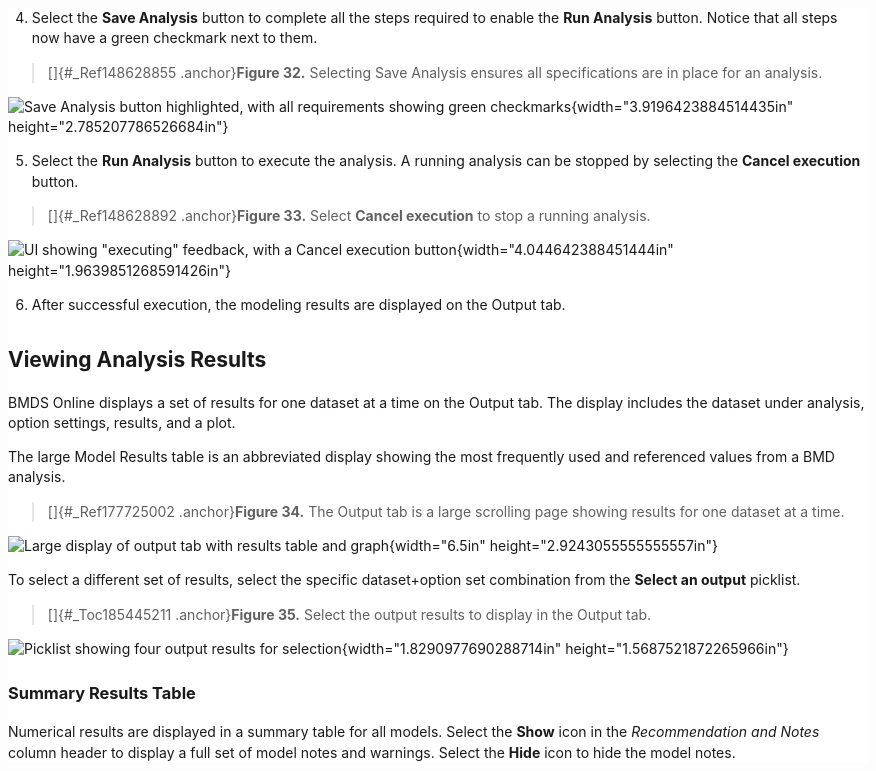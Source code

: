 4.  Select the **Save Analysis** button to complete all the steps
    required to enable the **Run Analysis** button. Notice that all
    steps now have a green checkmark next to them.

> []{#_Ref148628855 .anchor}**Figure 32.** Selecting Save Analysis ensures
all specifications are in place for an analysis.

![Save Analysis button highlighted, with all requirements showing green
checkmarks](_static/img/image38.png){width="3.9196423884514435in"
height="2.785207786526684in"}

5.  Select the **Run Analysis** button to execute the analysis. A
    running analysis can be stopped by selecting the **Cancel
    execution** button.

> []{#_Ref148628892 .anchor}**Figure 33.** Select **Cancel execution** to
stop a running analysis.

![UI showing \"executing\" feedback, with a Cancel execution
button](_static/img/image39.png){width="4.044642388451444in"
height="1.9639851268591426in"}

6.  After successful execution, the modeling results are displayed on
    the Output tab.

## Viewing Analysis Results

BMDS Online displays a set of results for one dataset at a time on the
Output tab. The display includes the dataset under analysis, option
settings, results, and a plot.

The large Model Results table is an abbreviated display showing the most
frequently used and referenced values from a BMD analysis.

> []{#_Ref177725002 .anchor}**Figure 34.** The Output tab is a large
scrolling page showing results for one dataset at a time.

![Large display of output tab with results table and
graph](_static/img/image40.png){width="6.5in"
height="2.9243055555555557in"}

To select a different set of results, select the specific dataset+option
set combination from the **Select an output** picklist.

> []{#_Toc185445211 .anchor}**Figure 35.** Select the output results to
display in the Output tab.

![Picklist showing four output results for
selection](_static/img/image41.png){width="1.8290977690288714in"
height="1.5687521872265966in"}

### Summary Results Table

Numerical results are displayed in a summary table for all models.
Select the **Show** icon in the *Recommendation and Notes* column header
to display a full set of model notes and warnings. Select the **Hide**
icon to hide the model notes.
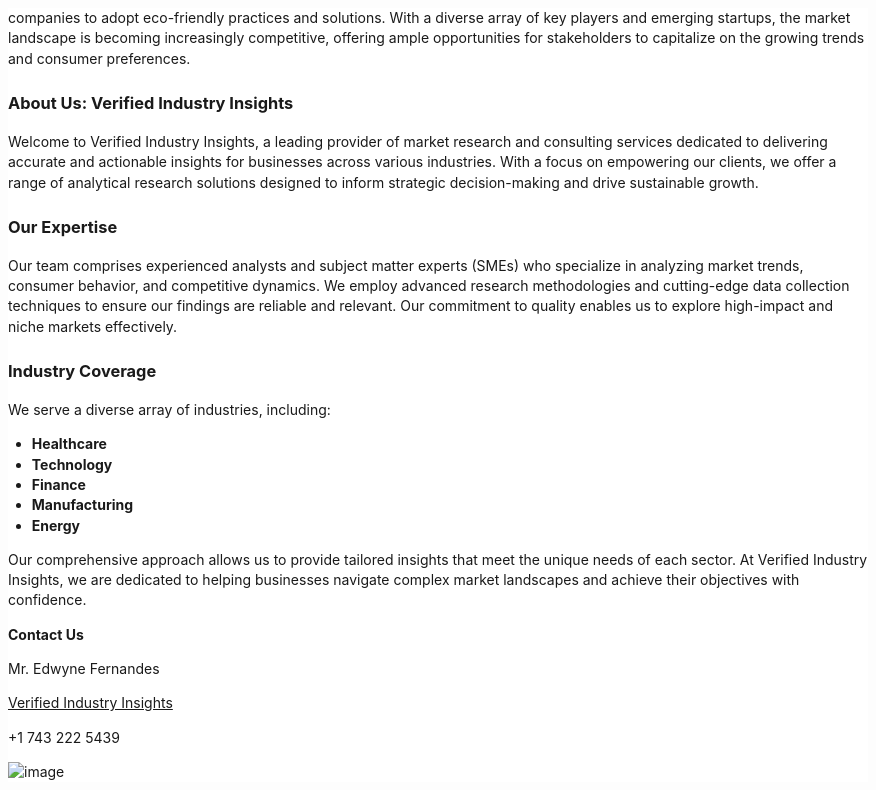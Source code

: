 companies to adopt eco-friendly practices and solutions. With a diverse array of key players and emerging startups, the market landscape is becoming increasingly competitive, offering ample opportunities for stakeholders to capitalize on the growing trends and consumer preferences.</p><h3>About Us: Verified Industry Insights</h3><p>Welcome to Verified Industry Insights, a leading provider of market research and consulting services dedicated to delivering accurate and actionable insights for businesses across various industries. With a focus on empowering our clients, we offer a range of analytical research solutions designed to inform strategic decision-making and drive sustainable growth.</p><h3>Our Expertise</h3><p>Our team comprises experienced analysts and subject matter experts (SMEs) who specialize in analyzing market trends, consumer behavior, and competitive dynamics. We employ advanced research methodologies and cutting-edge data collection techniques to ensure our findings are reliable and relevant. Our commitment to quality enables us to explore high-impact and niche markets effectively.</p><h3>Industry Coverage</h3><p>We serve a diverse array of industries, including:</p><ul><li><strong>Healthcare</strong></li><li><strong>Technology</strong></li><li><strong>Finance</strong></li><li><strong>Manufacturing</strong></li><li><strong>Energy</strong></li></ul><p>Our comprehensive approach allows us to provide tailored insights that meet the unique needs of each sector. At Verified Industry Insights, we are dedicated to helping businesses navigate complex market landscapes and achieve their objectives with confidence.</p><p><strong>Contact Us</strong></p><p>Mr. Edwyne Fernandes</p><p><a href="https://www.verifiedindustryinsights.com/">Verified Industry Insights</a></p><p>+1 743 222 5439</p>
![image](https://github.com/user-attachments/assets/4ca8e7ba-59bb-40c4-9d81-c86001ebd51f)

──────────

PROBLEM TO WORK ON: The lines above from the one with "stop a running analysis." through the one with "frequently used and" are to be duplicated exactly, ends included, with nothing added.

RESULT:
stop a running analysis.

![UI showing \"executing\" feedback, with a Cancel execution
button](_static/img/image39.png){width="4.044642388451444in"
height="1.9639851268591426in"}

6.  After successful execution, the modeling results are displayed on
    the Output tab.

## Viewing Analysis Results

BMDS Online displays a set of results for one dataset at a time on the
Output tab. The display includes the dataset under analysis, option
settings, results, and a plot.

The large Model Results table is an abbreviated display showing the most
frequently used and referenced values from a BMD analysis.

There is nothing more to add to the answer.